We’re going to dive into the issues and opportunities facing Black and Brown led businesses in the venture capital space, and we’re going to celebrate some companies making Black history today.
A recent report and study by 1863 Ventures, a Washington, D.C.-based accelerator run by a Black woman, Melissa Bradley, has found that it costs up to $250,000 more for Black and Brown-led businesses to start the same companies as their white peers. Why? The first reason is the cost of capital. Historically, financial institutions continue to charge Black and Brown led businesses higher interest rates with the same credit profile. Reason number two is that loan rates are higher for Black and Brown entrepreneurs than they should be based on the data. Reason number three is that Black and Brown entrepreneurs receive lower acceptance rates to accelerators. That extends the pathway to launch, which inevitably leads to higher costs. In more expensive tech development, Black and Brown led businesses often don’t have the social networks to tap into to access subsidized tech development. Subsidized tech development is when you pay someone with stock options.
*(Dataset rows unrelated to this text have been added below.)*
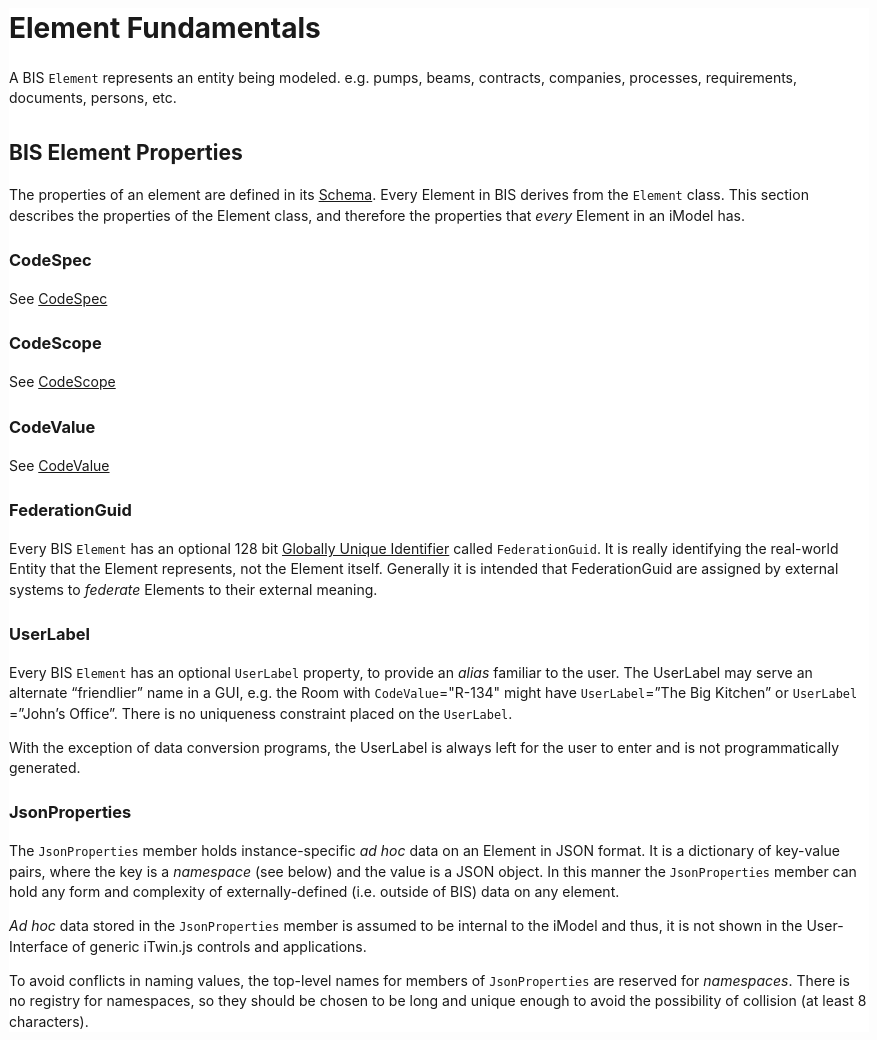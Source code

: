 # Element Fundamentals

A BIS `Element` represents an entity being modeled. e.g. pumps, beams, contracts, companies, processes, requirements, documents, persons, etc.

## BIS Element Properties

The properties of an element are defined in its [Schema](./schemas-domains.md). Every Element in BIS derives from the `Element` class. This section describes the properties of the Element class, and therefore the properties that *every* Element in an iModel has.

### CodeSpec

See [CodeSpec](./codes.md#codespec-property)

### CodeScope

See [CodeScope](./codes.md#codescope-property)

### CodeValue

See [CodeValue](./codes.md#codevalue-property)

### FederationGuid

Every BIS `Element` has an optional 128 bit [Globally Unique Identifier](https://en.wikipedia.org/wiki/Universally_unique_identifier) called `FederationGuid`. It is really identifying the real-world Entity that the Element represents, not the Element itself. Generally it is intended that FederationGuid are assigned by external systems to *federate* Elements to their external meaning.

### UserLabel

Every BIS `Element` has an optional `UserLabel` property, to provide an *alias* familiar to the user.
The UserLabel may serve an alternate “friendlier” name in a GUI, e.g. the Room with `CodeValue`="R-134" might have `UserLabel`=”The Big Kitchen” or `UserLabel`=”John’s Office”.
There is no uniqueness constraint placed on the `UserLabel`.

With the exception of data conversion programs, the UserLabel is always left for the user to enter and is not programmatically generated.

### JsonProperties

The `JsonProperties` member holds instance-specific *ad hoc* data on an Element in JSON format. It is a dictionary of key-value pairs, where the key is a *namespace* (see below) and the value is a JSON object. In this manner the `JsonProperties` member can hold any form and complexity of externally-defined (i.e. outside of BIS) data on any element.

*Ad hoc* data stored in the `JsonProperties` member is assumed to be internal to the iModel and thus, it is not shown in the User-Interface of generic iTwin.js controls and applications.

To avoid conflicts in naming values, the top-level names for members of `JsonProperties` are reserved for *namespaces*. There is no registry for namespaces, so they should be chosen to be long and unique enough to avoid the possibility of collision (at least 8 characters).
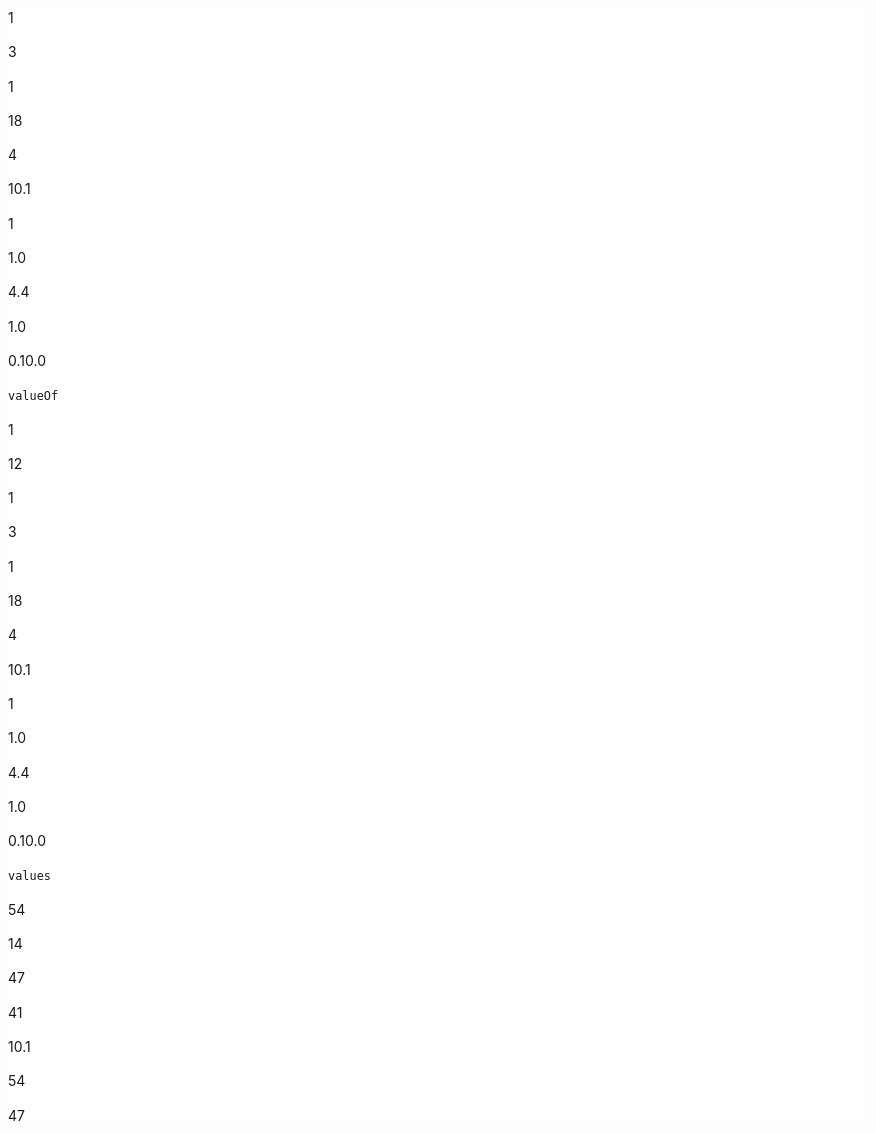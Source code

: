 1

3

1

18

4

10.1

1

1.0

4.4

1.0

0.10.0

`valueOf`

1

12

1

3

1

18

4

10.1

1

1.0

4.4

1.0

0.10.0

`values`

54

14

47

41

10.1

54

47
Another report, authored by Lisa Cook, the first Black woman to be appointed to the Federal Reserve Board of Governors, found that Black startups get just one-third of the venture capital investment as their white peers. This study controlled for things like where a founder went to school or whether or not the company had a patent, so it was able to distill true bias. This bias manifested itself in two key and disturbing ways. The first – Black and Brown led businesses receive lower valuations from investors, and number two, they receive less money. These issues appear to dissipate in the later stages, which means that as these companies prove themselves and mature, investors tended to invest in them the same way they would invest in white-led companies.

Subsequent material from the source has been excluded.